- **What you should do**: What you return must be the lines from the first one below through the one containing "to format code", exactly and with pictures excluded.

- **Source data**:

◆ ◆ ◆

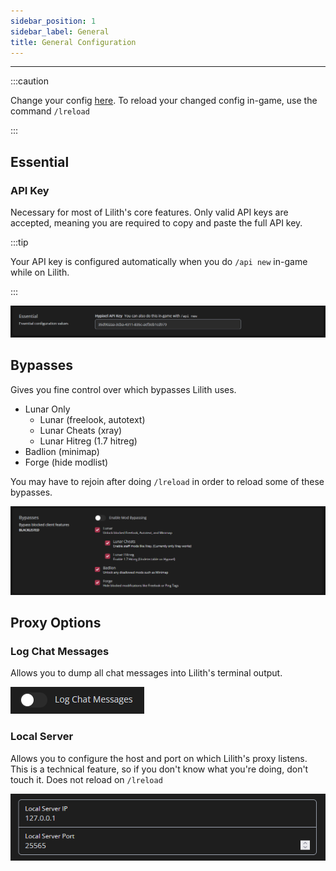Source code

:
 ```yaml
---
sidebar_position: 1
sidebar_label: General
title: General Configuration
---
```


---

:::caution

Change your config [here](https://me.lilithmod.xyz). To reload your changed config in-game, use the command `/lreload`

:::

## Essential

### API Key

Necessary for most of Lilith's core features. Only valid API keys are accepted, meaning you are required to copy and paste the full API key.

:::tip

Your API key is configured automatically when you do `/api new` in-game while on Lilith.

:::

![Hypixel API Key](./api_key.png)

## Bypasses

Gives you fine control over which bypasses Lilith uses.

- Lunar Only
  - Lunar (freelook, autotext)
  - Lunar Cheats (xray)
  - Lunar Hitreg (1.7 hitreg)
- Badlion (minimap)
- Forge (hide modlist)

You may have to rejoin after doing `/lreload` in order to reload some of these bypasses.

![Bypasses](./bypasses.png)

## Proxy Options

### Log Chat Messages

Allows you to dump all chat messages into Lilith's terminal output.

![Log Chat Messages](./log_chat_messages.png)

### Local Server

Allows you to configure the host and port on which Lilith's proxy listens. This is a technical feature, so if you don't know what you're doing, don't touch it. Does not reload on `/lreload`

![Local Server](./local_server.png)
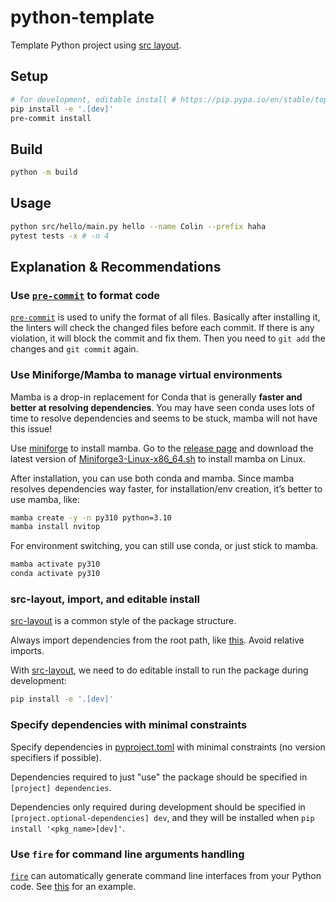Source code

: # python-template

Template Python project using [src layout](https://setuptools.pypa.io/en/latest/userguide/package_discovery.html#src-layout).

## Setup

```bash
# for development, editable install # https://pip.pypa.io/en/stable/topics/local-project-installs/#editable-installs
pip install -e '.[dev]'
pre-commit install
```

## Build

```bash
python -m build
```

## Usage

```bash
python src/hello/main.py hello --name Colin --prefix haha
pytest tests -x # -n 4
```

## Explanation & Recommendations

### Use [`pre-commit`](https://pre-commit.com) to format code

[`pre-commit`](https://pre-commit.com) is used to unify the format of all files. Basically after installing it, the linters will check the changed files before each commit. If there is any violation, it will block the commit and fix them. Then you need to `git add` the changes and `git commit` again.

### Use Miniforge/Mamba to manage virtual environments

Mamba is a drop-in replacement for Conda that is generally **faster and better at resolving dependencies**. You may have seen conda uses lots of time to resolve dependencies and seems to be stuck, mamba will not have this issue!

Use [miniforge](https://github.com/conda-forge/miniforge) to install mamba. Go to the [release page](https://github.com/conda-forge/miniforge/releases) and download the latest version of [Miniforge3-Linux-x86_64.sh](https://github.com/conda-forge/miniforge/releases/download/24.11.0-1/Miniforge3-Linux-x86_64.sh) to install mamba on Linux.

After installation, you can use both conda and mamba. Since mamba resolves dependencies way faster, for installation/env creation, it’s better to use mamba, like:

```bash
mamba create -y -n py310 python=3.10
mamba install nvitop
```

For environment switching, you can still use conda, or just stick to mamba.

```bash
mamba activate py310
conda activate py310
```

### src-layout, import, and editable install

[src-layout](https://setuptools.pypa.io/en/latest/userguide/package_discovery.html#src-layout) is a common style of the package structure.

Always import dependencies from the root path, like [this](https://github.com/Co1lin/python-template/blob/main/tests/test_main.py#L2). Avoid relative imports.

With [src-layout](https://setuptools.pypa.io/en/latest/userguide/package_discovery.html#src-layout), we need to do editable install to run the package during development:

```bash
pip install -e '.[dev]'
```

### Specify dependencies with minimal constraints

Specify dependencies in [pyproject.toml](https://github.com/Co1lin/python-template/blob/main/pyproject.toml) with minimal constraints (no version specifiers if possible).

Dependencies required to just "use" the package should be specified in `[project] dependencies`.

Dependencies only required during development should be specified in `[project.optional-dependencies] dev`, and they will be installed when `pip install '<pkg_name>[dev]'`.


### Use `fire` for command line arguments handling

[`fire`](https://github.com/google/python-fire) can automatically generate command line interfaces from your Python code. See [this](https://github.com/Co1lin/python-template/blob/main/src/hello/main.py) for an example.
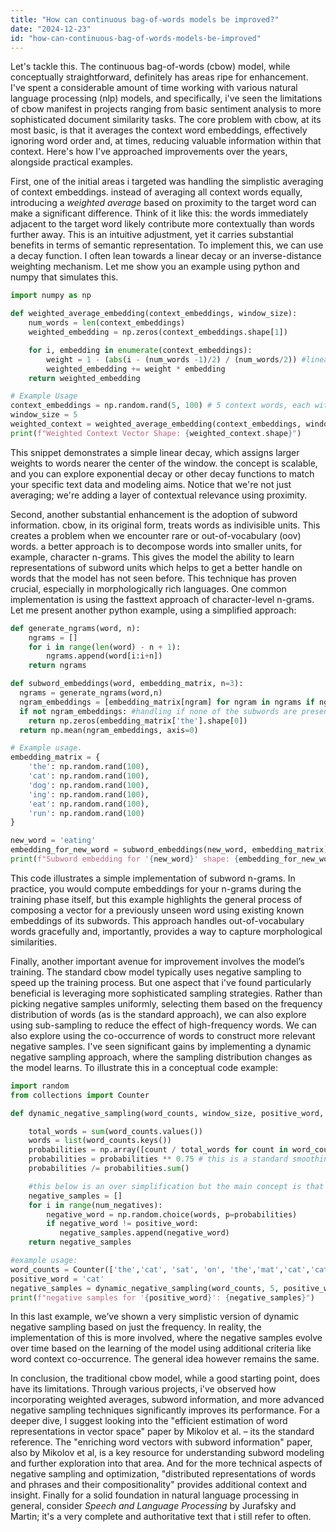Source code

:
 ```yaml
---
title: "How can continuous bag-of-words models be improved?"
date: "2024-12-23"
id: "how-can-continuous-bag-of-words-models-be-improved"
---
```


Let's tackle this. The continuous bag-of-words (cbow) model, while conceptually straightforward, definitely has areas ripe for enhancement. I've spent a considerable amount of time working with various natural language processing (nlp) models, and specifically, i've seen the limitations of cbow manifest in projects ranging from basic sentiment analysis to more sophisticated document similarity tasks. The core problem with cbow, at its most basic, is that it averages the context word embeddings, effectively ignoring word order and, at times, reducing valuable information within that context. Here's how I've approached improvements over the years, alongside practical examples.

First, one of the initial areas i targeted was handling the simplistic averaging of context embeddings. instead of averaging all context words equally, introducing a *weighted average* based on proximity to the target word can make a significant difference. Think of it like this: the words immediately adjacent to the target word likely contribute more contextually than words further away. This is an intuitive adjustment, yet it carries substantial benefits in terms of semantic representation. To implement this, we can use a decay function. I often lean towards a linear decay or an inverse-distance weighting mechanism. Let me show you an example using python and numpy that simulates this.

```python
import numpy as np

def weighted_average_embedding(context_embeddings, window_size):
    num_words = len(context_embeddings)
    weighted_embedding = np.zeros(context_embeddings.shape[1])

    for i, embedding in enumerate(context_embeddings):
        weight = 1 - (abs(i - (num_words -1)/2) / (num_words/2)) #linear decay based on distance to middle of the window
        weighted_embedding += weight * embedding
    return weighted_embedding

# Example Usage
context_embeddings = np.random.rand(5, 100) # 5 context words, each with 100 dimensions
window_size = 5
weighted_context = weighted_average_embedding(context_embeddings, window_size)
print(f"Weighted Context Vector Shape: {weighted_context.shape}")

```
This snippet demonstrates a simple linear decay, which assigns larger weights to words nearer the center of the window. the concept is scalable, and you can explore exponential decay or other decay functions to match your specific text data and modeling aims. Notice that we're not just averaging; we're adding a layer of contextual relevance using proximity.

Second, another substantial enhancement is the adoption of subword information. cbow, in its original form, treats words as indivisible units. This creates a problem when we encounter rare or out-of-vocabulary (oov) words. a better approach is to decompose words into smaller units, for example, character n-grams. This gives the model the ability to learn representations of subword units which helps to get a better handle on words that the model has not seen before. This technique has proven crucial, especially in morphologically rich languages. One common implementation is using the fasttext approach of character-level n-grams. Let me present another python example, using a simplified approach:

```python
def generate_ngrams(word, n):
    ngrams = []
    for i in range(len(word) - n + 1):
        ngrams.append(word[i:i+n])
    return ngrams

def subword_embeddings(word, embedding_matrix, n=3):
  ngrams = generate_ngrams(word,n)
  ngram_embeddings = [embedding_matrix[ngram] for ngram in ngrams if ngram in embedding_matrix] #assuming you have already generated the embeddings for the ngrams.
  if not ngram_embeddings: #handling if none of the subwords are present
    return np.zeros(embedding_matrix['the'].shape[0])
  return np.mean(ngram_embeddings, axis=0)

# Example usage.
embedding_matrix = {
    'the': np.random.rand(100),
    'cat': np.random.rand(100),
    'dog': np.random.rand(100),
    'ing': np.random.rand(100),
    'eat': np.random.rand(100),
    'run': np.random.rand(100)
}

new_word = 'eating'
embedding_for_new_word = subword_embeddings(new_word, embedding_matrix)
print(f"Subword embedding for '{new_word}' shape: {embedding_for_new_word.shape}")

```

This code illustrates a simple implementation of subword n-grams. In practice, you would compute embeddings for your n-grams during the training phase itself, but this example highlights the general process of composing a vector for a previously unseen word using existing known embeddings of its subwords. This approach handles out-of-vocabulary words gracefully and, importantly, provides a way to capture morphological similarities.

Finally, another important avenue for improvement involves the model’s training. The standard cbow model typically uses negative sampling to speed up the training process. But one aspect that i've found particularly beneficial is leveraging more sophisticated sampling strategies. Rather than picking negative samples uniformly, selecting them based on the frequency distribution of words (as is the standard approach), we can also explore using sub-sampling to reduce the effect of high-frequency words. We can also explore using the co-occurrence of words to construct more relevant negative samples. I've seen significant gains by implementing a dynamic negative sampling approach, where the sampling distribution changes as the model learns. To illustrate this in a conceptual code example:
```python
import random
from collections import Counter

def dynamic_negative_sampling(word_counts, window_size, positive_word, num_negatives = 5):

    total_words = sum(word_counts.values())
    words = list(word_counts.keys())
    probabilities = np.array([count / total_words for count in word_counts.values()]) #frequency of words.
    probabilities = probabilities ** 0.75 # this is a standard smoothing approach for selecting word distribution based on frequency.
    probabilities /= probabilities.sum()

    #this below is an over simplification but the main concept is that we create an iterative approach to generate the sampling distribution
    negative_samples = []
    for i in range(num_negatives):
        negative_word = np.random.choice(words, p=probabilities)
        if negative_word != positive_word:
           negative_samples.append(negative_word)
    return negative_samples

#example usage:
word_counts = Counter(['the','cat', 'sat', 'on', 'the','mat','cat','cat','dog','dog','run','run','run','run','is']) #simulated frequency data from a corpus
positive_word = 'cat'
negative_samples = dynamic_negative_sampling(word_counts, 5, positive_word)
print(f"negative samples for '{positive_word}': {negative_samples}")

```
In this last example, we’ve shown a very simplistic version of dynamic negative sampling based on just the frequency. In reality, the implementation of this is more involved, where the negative samples evolve over time based on the learning of the model using additional criteria like word context co-occurrence. The general idea however remains the same.

In conclusion, the traditional cbow model, while a good starting point, does have its limitations. Through various projects, i've observed how incorporating weighted averages, subword information, and more advanced negative sampling techniques significantly improves its performance. For a deeper dive, I suggest looking into the "efficient estimation of word representations in vector space" paper by Mikolov et al. – its the standard reference. The "enriching word vectors with subword information" paper, also by Mikolov et al, is a key resource for understanding subword modeling and further exploration into that area. And for the more technical aspects of negative sampling and optimization, "distributed representations of words and phrases and their compositionality" provides additional context and insight. Finally for a solid foundation in natural language processing in general, consider *Speech and Language Processing* by Jurafsky and Martin; it's a very complete and authoritative text that i still refer to often.
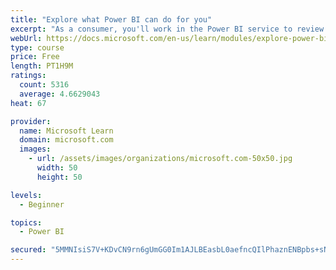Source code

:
 ```yaml
---
title: "Explore what Power BI can do for you"
excerpt: "As a consumer, you'll work in the Power BI service to review and interact with content that has been shared with you. This module provides the foundational information that you need to work effectively in the Power BI service."
webUrl: https://docs.microsoft.com/en-us/learn/modules/explore-power-bi-service/
type: course
price: Free
length: PT1H9M
ratings:
  count: 5316
  average: 4.6629043
heat: 67

provider:
  name: Microsoft Learn
  domain: microsoft.com
  images:
    - url: /assets/images/organizations/microsoft.com-50x50.jpg
      width: 50
      height: 50

levels:
  - Beginner

topics:
  - Power BI

secured: "5MMNIsiS7V+KDvCN9rn6gUmGG0Im1AJLBEasbL0aefncQIlPhaznENBpbs+sNtaVn6YPRABXdUuocZiHqW4yQGq5eKka6bo58cpi6LCU9/Kl4irm0h5c++FWj1sDKPHIfrFIXwkM1hpPVXz8mf2FaiW1eefxyOukiyt8zc1d+/TEoler3AhGbGHkszn8PoPWx026VHluiUmBYb3q83sXNEK9y136ta2WOUkg6nK9kL7S94qeW4UQ8oBftZZGXs1dZAG3albtFktt6FfzV7I16wAI+dvQ47VO7K1IbMvTWEe2JoQjA3rEc0sMOLD3o+IJRttX4A+zczvjvHpGbBPLCVTVb3B8y1wrj7pc1qYvjNd37WaS5Zmr7O/BJ8iBb0CzdHDhSN4mJXF78boNTeAMTA==;aKnKM56+SkDNXYE/bWbe/g=="
---
```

◆ ◆ ◆

- **Task solution**:
Source code

:
 ```yaml
---
sidebar_position: 1
sidebar_label: General
title: General Configuration
---
```


---

:::caution

Change your config [here](https://me.lilithmod.xyz). To reload your changed config in-game, use the command `/lreload`

:::

## Essential

### API Key

Necessary for most of Lilith's core features. Only valid API keys are accepted, meaning you are required to copy and paste the full API key.

:::tip

Your API key is configured automatically when you do `/api new` in-game while on Lilith.

:::

![Hypixel API Key](./api_key.png)

## Bypasses

Gives you fine control over which bypasses Lilith uses.

- Lunar Only
  - Lunar (freelook, autotext)
  - Lunar Cheats (xray)
  - Lunar Hitreg (1.7 hitreg)
- Badlion (minimap)
- Forge (hide modlist)

You may have to rejoin after doing `/lreload` in order to reload some of these bypasses.

![Bypasses](./bypasses.png)

## Proxy Options

### Log Chat Messages

Allows you to dump all chat messages into Lilith's terminal output.

![Log Chat Messages](./log_chat_messages.png)

### Local Server

Allows you to configure the host and port on which Lilith's proxy listens. This is a technical feature, so if you don't know what you're doing, don't touch it. Does not reload on `/lreload`

![Local Server](./local_server.png)
Source code

: # python-template

Template Python project using [src layout](https://setuptools.pypa.io/en/latest/userguide/package_discovery.html#src-layout).

## Setup

```bash
# for development, editable install # https://pip.pypa.io/en/stable/topics/local-project-installs/#editable-installs
pip install -e '.[dev]'
pre-commit install
```

## Build

```bash
python -m build
```

## Usage

```bash
python src/hello/main.py hello --name Colin --prefix haha
pytest tests -x # -n 4
```

## Explanation & Recommendations

### Use [`pre-commit`](https://pre-commit.com) to format code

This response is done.